======== PROVIDED RECORDS
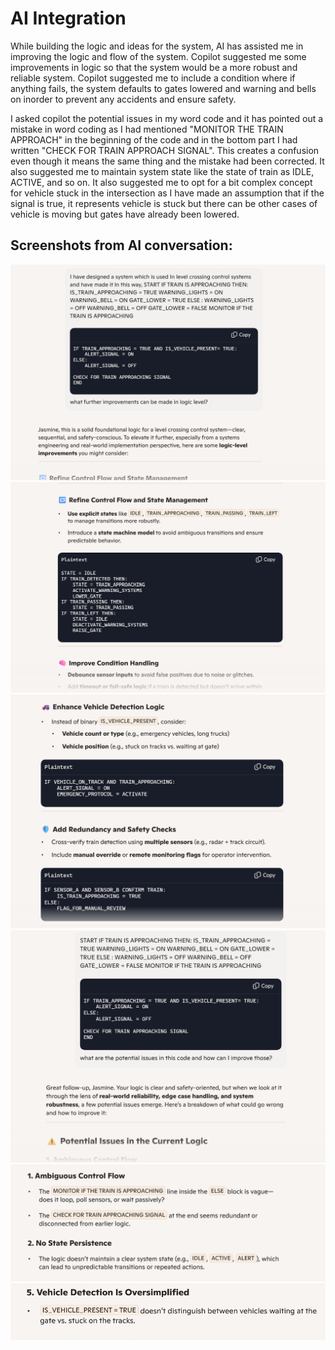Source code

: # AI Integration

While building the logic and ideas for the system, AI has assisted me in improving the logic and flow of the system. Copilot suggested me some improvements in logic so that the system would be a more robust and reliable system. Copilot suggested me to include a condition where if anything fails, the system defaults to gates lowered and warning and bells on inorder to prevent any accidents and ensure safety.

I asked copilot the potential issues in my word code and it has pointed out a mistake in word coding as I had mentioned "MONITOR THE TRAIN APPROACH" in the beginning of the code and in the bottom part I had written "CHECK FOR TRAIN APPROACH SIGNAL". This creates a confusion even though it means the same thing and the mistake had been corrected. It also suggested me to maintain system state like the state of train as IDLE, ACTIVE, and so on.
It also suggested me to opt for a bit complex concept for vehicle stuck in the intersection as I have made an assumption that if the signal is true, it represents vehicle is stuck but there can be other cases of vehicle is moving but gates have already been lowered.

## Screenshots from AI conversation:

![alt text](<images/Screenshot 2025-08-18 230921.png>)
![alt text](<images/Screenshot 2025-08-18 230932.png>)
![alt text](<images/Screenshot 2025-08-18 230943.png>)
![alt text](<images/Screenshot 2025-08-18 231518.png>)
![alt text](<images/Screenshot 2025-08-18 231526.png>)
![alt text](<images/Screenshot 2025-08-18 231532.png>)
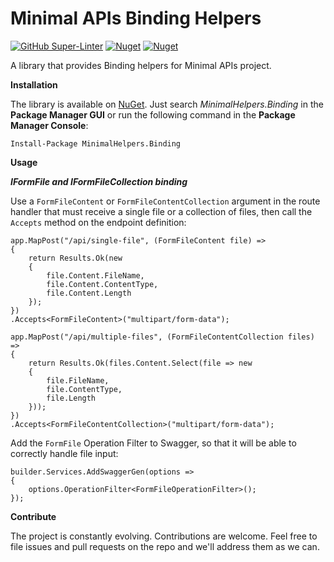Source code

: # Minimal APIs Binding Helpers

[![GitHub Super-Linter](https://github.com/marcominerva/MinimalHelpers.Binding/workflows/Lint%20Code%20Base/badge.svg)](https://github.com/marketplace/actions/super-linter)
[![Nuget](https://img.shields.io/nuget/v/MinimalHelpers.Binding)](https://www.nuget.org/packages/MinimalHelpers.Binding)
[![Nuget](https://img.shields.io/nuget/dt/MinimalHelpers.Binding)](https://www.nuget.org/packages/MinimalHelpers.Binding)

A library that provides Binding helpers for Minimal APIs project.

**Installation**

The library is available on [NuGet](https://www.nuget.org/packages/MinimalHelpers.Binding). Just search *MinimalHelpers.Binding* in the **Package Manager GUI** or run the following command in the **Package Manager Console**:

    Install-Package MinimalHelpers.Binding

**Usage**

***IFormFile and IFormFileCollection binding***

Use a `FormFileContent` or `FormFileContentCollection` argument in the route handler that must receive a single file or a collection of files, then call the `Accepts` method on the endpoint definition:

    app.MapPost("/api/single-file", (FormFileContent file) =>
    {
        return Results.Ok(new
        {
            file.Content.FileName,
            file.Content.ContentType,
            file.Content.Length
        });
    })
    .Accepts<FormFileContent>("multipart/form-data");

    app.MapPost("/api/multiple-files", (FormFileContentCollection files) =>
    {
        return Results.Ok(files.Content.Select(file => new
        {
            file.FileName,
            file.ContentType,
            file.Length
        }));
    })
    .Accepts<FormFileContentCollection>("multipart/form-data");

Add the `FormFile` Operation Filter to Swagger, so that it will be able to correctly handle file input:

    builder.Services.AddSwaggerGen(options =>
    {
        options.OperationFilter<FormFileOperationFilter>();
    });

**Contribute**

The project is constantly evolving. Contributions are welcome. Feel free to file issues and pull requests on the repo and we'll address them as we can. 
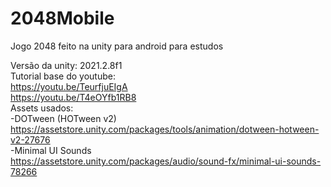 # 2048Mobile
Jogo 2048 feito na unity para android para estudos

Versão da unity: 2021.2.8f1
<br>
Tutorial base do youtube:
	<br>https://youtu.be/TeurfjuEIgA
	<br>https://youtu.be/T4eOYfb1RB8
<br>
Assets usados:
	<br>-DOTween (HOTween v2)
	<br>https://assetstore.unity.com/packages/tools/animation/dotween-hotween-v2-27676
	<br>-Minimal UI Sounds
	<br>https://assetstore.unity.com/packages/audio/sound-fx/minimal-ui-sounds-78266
================
▶ **TASK REQUIREMENTS**
Using the entries above, give back exactly the line containing "I asked copilot", the line containing "text](<images/Screenshot 2025-08-18 230932.png>)", and every line between them, and nothing else.

▶ **EXERCISE OUTPUT**
I asked copilot the potential issues in my word code and it has pointed out a mistake in word coding as I had mentioned "MONITOR THE TRAIN APPROACH" in the beginning of the code and in the bottom part I had written "CHECK FOR TRAIN APPROACH SIGNAL". This creates a confusion even though it means the same thing and the mistake had been corrected. It also suggested me to maintain system state like the state of train as IDLE, ACTIVE, and so on.
It also suggested me to opt for a bit complex concept for vehicle stuck in the intersection as I have made an assumption that if the signal is true, it represents vehicle is stuck but there can be other cases of vehicle is moving but gates have already been lowered.

## Screenshots from AI conversation:

![alt text](<images/Screenshot 2025-08-18 230921.png>)
![alt text](<images/Screenshot 2025-08-18 230932.png>)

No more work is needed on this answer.